What-Ifs about 2016

POLITICS & POLICY

Kevin Williamson thinks it’s “preposterous” to think that only Trump could have won in 2016. I’m a little more tolerant, though unconvinced, of that proposition. A couple of thoughts that bear on the question:

(1) Trump ran behind Republican candidates in a lot of swing states. Republican Senate candidates ran well ahead of him in Florida and Ohio, and slightly ahead of him in Wisconsin: point to Kevin. On the other hand, those Senate candidates were incumbents: half a point back.
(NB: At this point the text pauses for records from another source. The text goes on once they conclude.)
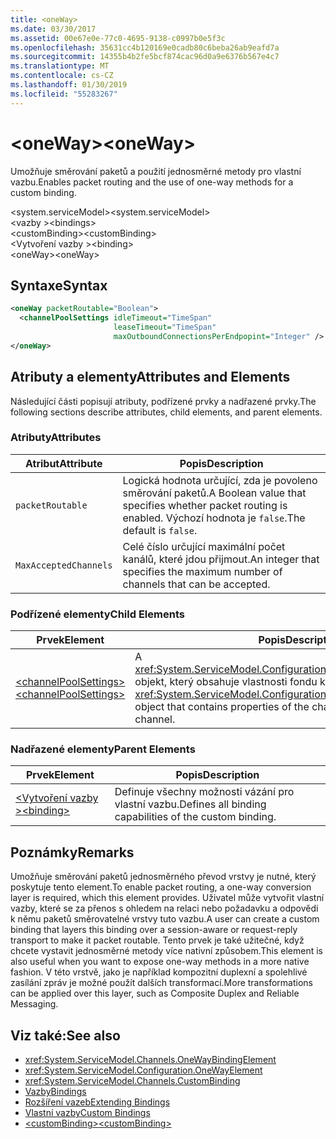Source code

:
 ```yaml
---
title: <oneWay>
ms.date: 03/30/2017
ms.assetid: 00e67e0e-77c0-4695-9138-c0997b0e5f3c
ms.openlocfilehash: 35631cc4b120169e0cadb80c6beba26ab9eafd7a
ms.sourcegitcommit: 14355b4b2fe5bcf874cac96d0a9e6376b567e4c7
ms.translationtype: MT
ms.contentlocale: cs-CZ
ms.lasthandoff: 01/30/2019
ms.locfileid: "55283267"
---
```

# <a name="oneway"></a><span data-ttu-id="8d6d6-101">\<oneWay></span><span class="sxs-lookup"><span data-stu-id="8d6d6-101">\<oneWay></span></span>
<span data-ttu-id="8d6d6-102">Umožňuje směrování paketů a použití jednosměrné metody pro vlastní vazbu.</span><span class="sxs-lookup"><span data-stu-id="8d6d6-102">Enables packet routing and the use of one-way methods for a custom binding.</span></span>  
  
 <span data-ttu-id="8d6d6-103">\<system.serviceModel></span><span class="sxs-lookup"><span data-stu-id="8d6d6-103">\<system.serviceModel></span></span>  
<span data-ttu-id="8d6d6-104">\<vazby ></span><span class="sxs-lookup"><span data-stu-id="8d6d6-104">\<bindings></span></span>  
<span data-ttu-id="8d6d6-105">\<customBinding></span><span class="sxs-lookup"><span data-stu-id="8d6d6-105">\<customBinding></span></span>  
<span data-ttu-id="8d6d6-106">\<Vytvoření vazby ></span><span class="sxs-lookup"><span data-stu-id="8d6d6-106">\<binding></span></span>  
<span data-ttu-id="8d6d6-107">\<oneWay></span><span class="sxs-lookup"><span data-stu-id="8d6d6-107">\<oneWay></span></span>  
  
## <a name="syntax"></a><span data-ttu-id="8d6d6-108">Syntaxe</span><span class="sxs-lookup"><span data-stu-id="8d6d6-108">Syntax</span></span>  
  
```xml  
<oneWay packetRoutable="Boolean">
  <channelPoolSettings idleTimeout="TimeSpan"
                       leaseTimeout="TimeSpan"
                       maxOutboundConnectionsPerEndpopint="Integer" />
</oneWay>
```  
  
## <a name="attributes-and-elements"></a><span data-ttu-id="8d6d6-109">Atributy a elementy</span><span class="sxs-lookup"><span data-stu-id="8d6d6-109">Attributes and Elements</span></span>  
 <span data-ttu-id="8d6d6-110">Následující části popisují atributy, podřízené prvky a nadřazené prvky.</span><span class="sxs-lookup"><span data-stu-id="8d6d6-110">The following sections describe attributes, child elements, and parent elements.</span></span>  
  
### <a name="attributes"></a><span data-ttu-id="8d6d6-111">Atributy</span><span class="sxs-lookup"><span data-stu-id="8d6d6-111">Attributes</span></span>  
  
|<span data-ttu-id="8d6d6-112">Atribut</span><span class="sxs-lookup"><span data-stu-id="8d6d6-112">Attribute</span></span>|<span data-ttu-id="8d6d6-113">Popis</span><span class="sxs-lookup"><span data-stu-id="8d6d6-113">Description</span></span>|  
|---------------|-----------------|  
|`packetRoutable`|<span data-ttu-id="8d6d6-114">Logická hodnota určující, zda je povoleno směrování paketů.</span><span class="sxs-lookup"><span data-stu-id="8d6d6-114">A Boolean value that specifies whether packet routing is enabled.</span></span> <span data-ttu-id="8d6d6-115">Výchozí hodnota je `false`.</span><span class="sxs-lookup"><span data-stu-id="8d6d6-115">The default is `false`.</span></span>|  
|`MaxAcceptedChannels`|<span data-ttu-id="8d6d6-116">Celé číslo určující maximální počet kanálů, které jdou přijmout.</span><span class="sxs-lookup"><span data-stu-id="8d6d6-116">An integer that specifies the maximum number of channels that can be accepted.</span></span>|  
  
### <a name="child-elements"></a><span data-ttu-id="8d6d6-117">Podřízené elementy</span><span class="sxs-lookup"><span data-stu-id="8d6d6-117">Child Elements</span></span>  
  
|<span data-ttu-id="8d6d6-118">Prvek</span><span class="sxs-lookup"><span data-stu-id="8d6d6-118">Element</span></span>|<span data-ttu-id="8d6d6-119">Popis</span><span class="sxs-lookup"><span data-stu-id="8d6d6-119">Description</span></span>|  
|-------------|-----------------|  
|[<span data-ttu-id="8d6d6-120">\<channelPoolSettings></span><span class="sxs-lookup"><span data-stu-id="8d6d6-120">\<channelPoolSettings></span></span>](../../../../../docs/framework/configure-apps/file-schema/wcf/channelpoolsettings.md)|<span data-ttu-id="8d6d6-121">A <xref:System.ServiceModel.Configuration.ChannelPoolSettingsElement> objekt, který obsahuje vlastnosti fondu kanálu pro current channel.</span><span class="sxs-lookup"><span data-stu-id="8d6d6-121">A <xref:System.ServiceModel.Configuration.ChannelPoolSettingsElement> object that contains properties of the channel pool for the current channel.</span></span>|  
  
### <a name="parent-elements"></a><span data-ttu-id="8d6d6-122">Nadřazené elementy</span><span class="sxs-lookup"><span data-stu-id="8d6d6-122">Parent Elements</span></span>  
  
|<span data-ttu-id="8d6d6-123">Prvek</span><span class="sxs-lookup"><span data-stu-id="8d6d6-123">Element</span></span>|<span data-ttu-id="8d6d6-124">Popis</span><span class="sxs-lookup"><span data-stu-id="8d6d6-124">Description</span></span>|  
|-------------|-----------------|  
|[<span data-ttu-id="8d6d6-125">\<Vytvoření vazby ></span><span class="sxs-lookup"><span data-stu-id="8d6d6-125">\<binding></span></span>](../../../../../docs/framework/misc/binding.md)|<span data-ttu-id="8d6d6-126">Definuje všechny možnosti vázání pro vlastní vazbu.</span><span class="sxs-lookup"><span data-stu-id="8d6d6-126">Defines all binding capabilities of the custom binding.</span></span>|  
  
## <a name="remarks"></a><span data-ttu-id="8d6d6-127">Poznámky</span><span class="sxs-lookup"><span data-stu-id="8d6d6-127">Remarks</span></span>  
 <span data-ttu-id="8d6d6-128">Umožňuje směrování paketů jednosměrného převod vrstvy je nutné, který poskytuje tento element.</span><span class="sxs-lookup"><span data-stu-id="8d6d6-128">To enable packet routing, a one-way conversion layer is required, which this element provides.</span></span> <span data-ttu-id="8d6d6-129">Uživatel může vytvořit vlastní vazby, které se za přenos s ohledem na relaci nebo požadavku a odpovědi k němu paketů směrovatelné vrstvy tuto vazbu.</span><span class="sxs-lookup"><span data-stu-id="8d6d6-129">A user can create a custom binding that layers this binding over a session-aware or request-reply transport to make it packet routable.</span></span> <span data-ttu-id="8d6d6-130">Tento prvek je také užitečné, když chcete vystavit jednosměrné metody více nativní způsobem.</span><span class="sxs-lookup"><span data-stu-id="8d6d6-130">This element is also useful when you want to expose one-way methods in a more native fashion.</span></span> <span data-ttu-id="8d6d6-131">V této vrstvě, jako je například kompozitní duplexní a spolehlivé zasílání zpráv je možné použít dalších transformací.</span><span class="sxs-lookup"><span data-stu-id="8d6d6-131">More transformations can be applied over this layer, such as Composite Duplex and Reliable Messaging.</span></span>  
  
## <a name="see-also"></a><span data-ttu-id="8d6d6-132">Viz také:</span><span class="sxs-lookup"><span data-stu-id="8d6d6-132">See also</span></span>
- <xref:System.ServiceModel.Channels.OneWayBindingElement>
- <xref:System.ServiceModel.Configuration.OneWayElement>
- <xref:System.ServiceModel.Channels.CustomBinding>
- [<span data-ttu-id="8d6d6-133">Vazby</span><span class="sxs-lookup"><span data-stu-id="8d6d6-133">Bindings</span></span>](../../../../../docs/framework/wcf/bindings.md)
- [<span data-ttu-id="8d6d6-134">Rozšíření vazeb</span><span class="sxs-lookup"><span data-stu-id="8d6d6-134">Extending Bindings</span></span>](../../../../../docs/framework/wcf/extending/extending-bindings.md)
- [<span data-ttu-id="8d6d6-135">Vlastní vazby</span><span class="sxs-lookup"><span data-stu-id="8d6d6-135">Custom Bindings</span></span>](../../../../../docs/framework/wcf/extending/custom-bindings.md)
- [<span data-ttu-id="8d6d6-136">\<customBinding></span><span class="sxs-lookup"><span data-stu-id="8d6d6-136">\<customBinding></span></span>](../../../../../docs/framework/configure-apps/file-schema/wcf/custombinding.md)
(2) Other candidates would have had some vulnerabilities Trump didn’t. Rubio, for example, proposed to end federal taxes on capital income, favored a ban on abortion even in cases of rape and incest, and wanted to abolish the Department of Education. Each of those stands could have made for politically effective lines of attack by the Democrats.

(3) The other candidates might well have done better than Trump among white voters with college degrees, but would probably have also done worse among white voters without college degrees. Of course I’m piling speculation atop speculation here, but my guess is that nominating, say, Kasich would have led to a better popular-vote result for the Republicans but a narrower electoral victory.

Ramesh Ponnuru is a senior editor for National Review, a columnist for Bloomberg Opinion, a visiting fellow at the American Enterprise Institute, and a senior fellow at the National Review Institute.